In a recent article on the alienation of Afrikaner youth, Prof Jonathan Jansen, the black former Dean of Education at the University of Pretoria, wrote that the only way that "racist sentiment could be overcome was if we stopped reinforcing the idea black was good and white was bad, and to recognize each other as human beings." He then asked "Can you imagine what it is like walking through the Apartheid Museum as a white child? To have the knowledge of what your fathers did - it's the unbearable whiteness of being."
I thought that I would visit the Apartheid Museum - to see for myself whether I would also experience this ‘unbearable whiteness of being'. After all, I was one of the ‘fathers' to whom Jansen referred: for the whole of my career I served the government that instituted apartheid; then tortuously tried to reform it, and finally - thank God - abolished it.
It was a wrenching experience. The museum graphically conveys the awful alienation caused by apartheid. One enters through prison-like portals marked ‘nie-blankes' and ‘blankes' - and is then confronted with giant racial ID cards in heavy wire cages. Inside everything is stark: naked brick and steel bars.
One is led up a ramp depicting the first violent contact between whites and San hunters (nothing about similar clashes between the San and migrating black tribes).
There is a large black and white photo of the devastation wrought to Boer farms during the Anglo-Boer War - (but, strangely enough, nothing of the 26 000 women and children who died in the concentration camps).
The general impression of our history is of the depredations wrought by white colonialists that disrupted the peace-loving heirs of the ‘glittering' civilization of Mapungubwe (I saw nothing about the wars of Mfecane). There is a temporary exhibition on the life of Steve Biko (clearly a remarkable man) - and the callous reaction of Jimmy Kruger, to his death in police custody.
The museum makes effective use of TV monitors with repeating films containing statements by Hendrik Verwoerd, sweetly explaining how much blacks benefited from apartheid; PW Botha, wagging his finger; and Paul Sauer, referring to most blacks as 'barbarians'.

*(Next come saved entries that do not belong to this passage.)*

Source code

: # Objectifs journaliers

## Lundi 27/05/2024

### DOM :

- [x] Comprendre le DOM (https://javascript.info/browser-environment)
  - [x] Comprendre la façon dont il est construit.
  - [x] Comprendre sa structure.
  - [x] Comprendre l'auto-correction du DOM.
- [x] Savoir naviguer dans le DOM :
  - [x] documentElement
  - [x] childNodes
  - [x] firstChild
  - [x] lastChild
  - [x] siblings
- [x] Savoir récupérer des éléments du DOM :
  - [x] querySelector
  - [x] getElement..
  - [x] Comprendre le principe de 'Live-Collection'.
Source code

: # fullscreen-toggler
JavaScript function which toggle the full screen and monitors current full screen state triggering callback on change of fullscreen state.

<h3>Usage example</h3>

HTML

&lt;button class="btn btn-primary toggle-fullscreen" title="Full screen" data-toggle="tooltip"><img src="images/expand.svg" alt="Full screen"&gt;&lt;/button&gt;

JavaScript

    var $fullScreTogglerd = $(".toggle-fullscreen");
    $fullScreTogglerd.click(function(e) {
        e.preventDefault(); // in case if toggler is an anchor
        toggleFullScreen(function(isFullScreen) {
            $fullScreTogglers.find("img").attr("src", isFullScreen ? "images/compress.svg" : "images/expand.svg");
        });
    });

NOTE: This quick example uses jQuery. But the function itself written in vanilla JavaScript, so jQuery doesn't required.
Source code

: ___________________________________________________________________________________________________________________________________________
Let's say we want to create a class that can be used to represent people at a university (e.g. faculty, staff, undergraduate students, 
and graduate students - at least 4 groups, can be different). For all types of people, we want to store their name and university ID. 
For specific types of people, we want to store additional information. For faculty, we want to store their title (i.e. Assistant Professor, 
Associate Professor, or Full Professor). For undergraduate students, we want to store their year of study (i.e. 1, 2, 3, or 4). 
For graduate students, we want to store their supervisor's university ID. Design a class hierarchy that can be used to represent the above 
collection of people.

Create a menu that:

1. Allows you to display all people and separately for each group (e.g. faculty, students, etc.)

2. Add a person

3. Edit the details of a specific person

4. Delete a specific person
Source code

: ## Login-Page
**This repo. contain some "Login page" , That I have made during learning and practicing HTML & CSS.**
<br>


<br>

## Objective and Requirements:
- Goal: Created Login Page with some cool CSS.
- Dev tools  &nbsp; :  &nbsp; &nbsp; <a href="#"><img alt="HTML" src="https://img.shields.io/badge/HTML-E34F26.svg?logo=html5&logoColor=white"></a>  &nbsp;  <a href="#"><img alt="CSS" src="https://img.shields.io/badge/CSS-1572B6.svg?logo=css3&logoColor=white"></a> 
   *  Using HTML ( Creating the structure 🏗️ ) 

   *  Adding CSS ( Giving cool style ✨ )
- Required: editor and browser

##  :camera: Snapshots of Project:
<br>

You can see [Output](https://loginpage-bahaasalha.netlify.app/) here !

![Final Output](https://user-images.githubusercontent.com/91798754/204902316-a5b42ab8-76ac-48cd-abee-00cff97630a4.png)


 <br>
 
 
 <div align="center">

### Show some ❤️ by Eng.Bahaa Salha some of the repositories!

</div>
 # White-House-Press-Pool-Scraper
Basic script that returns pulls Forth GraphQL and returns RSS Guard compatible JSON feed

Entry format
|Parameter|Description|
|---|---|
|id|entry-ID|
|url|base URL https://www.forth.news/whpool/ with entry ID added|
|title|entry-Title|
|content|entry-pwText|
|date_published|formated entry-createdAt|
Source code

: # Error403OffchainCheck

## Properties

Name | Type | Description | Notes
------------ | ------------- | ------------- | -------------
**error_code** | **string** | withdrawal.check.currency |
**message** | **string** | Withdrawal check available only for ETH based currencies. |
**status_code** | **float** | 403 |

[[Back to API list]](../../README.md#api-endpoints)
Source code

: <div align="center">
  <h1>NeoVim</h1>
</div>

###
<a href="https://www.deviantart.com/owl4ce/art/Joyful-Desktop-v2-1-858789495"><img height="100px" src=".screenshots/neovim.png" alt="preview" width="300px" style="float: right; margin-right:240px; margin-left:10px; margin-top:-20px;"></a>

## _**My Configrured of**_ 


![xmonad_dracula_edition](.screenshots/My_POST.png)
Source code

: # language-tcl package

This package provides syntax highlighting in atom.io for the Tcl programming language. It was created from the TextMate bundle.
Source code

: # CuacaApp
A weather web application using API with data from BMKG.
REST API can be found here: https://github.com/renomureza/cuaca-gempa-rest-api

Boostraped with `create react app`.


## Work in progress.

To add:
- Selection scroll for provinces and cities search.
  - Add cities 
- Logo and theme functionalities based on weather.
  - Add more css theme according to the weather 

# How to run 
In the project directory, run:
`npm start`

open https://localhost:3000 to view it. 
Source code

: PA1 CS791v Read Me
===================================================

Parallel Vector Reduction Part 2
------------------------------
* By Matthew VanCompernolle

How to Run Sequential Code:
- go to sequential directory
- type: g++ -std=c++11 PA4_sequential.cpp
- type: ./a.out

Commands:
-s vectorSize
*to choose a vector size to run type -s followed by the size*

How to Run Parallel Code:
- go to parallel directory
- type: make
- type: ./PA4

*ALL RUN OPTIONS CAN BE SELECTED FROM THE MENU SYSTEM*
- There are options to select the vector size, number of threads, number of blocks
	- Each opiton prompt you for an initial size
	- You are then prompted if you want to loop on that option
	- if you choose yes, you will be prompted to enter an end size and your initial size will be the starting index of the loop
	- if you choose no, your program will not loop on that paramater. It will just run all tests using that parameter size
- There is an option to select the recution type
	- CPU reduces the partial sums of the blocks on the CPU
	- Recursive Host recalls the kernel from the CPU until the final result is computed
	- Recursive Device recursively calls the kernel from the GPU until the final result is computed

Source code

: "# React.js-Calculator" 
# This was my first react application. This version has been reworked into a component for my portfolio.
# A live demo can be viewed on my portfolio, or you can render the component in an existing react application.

There is a flickering film produced during the 30s to depict Afrikaner history - showing happy Malay slaves, the Great Trek and the massacre of Piet Retief. A panel on education highlights the early-50s quote by Verwoerd that blacks should not be educated beyond a certain level (but there is no explanation why there were more black tertiary students than whites by 1989).
Everywhere there are images of unrelenting black poverty and repression (but nothing about the fact that the gap between white and black incomes had been closing by 10% each decade since 1970).
All the material is carefully selected to reinforce the points that the Museum has set out to make. One walks through a gallows chamber with hundreds of hangman's ropes depicting those executed under apartheid - juxtaposed nearby with a continuous video of Barbie-doll white children attending church.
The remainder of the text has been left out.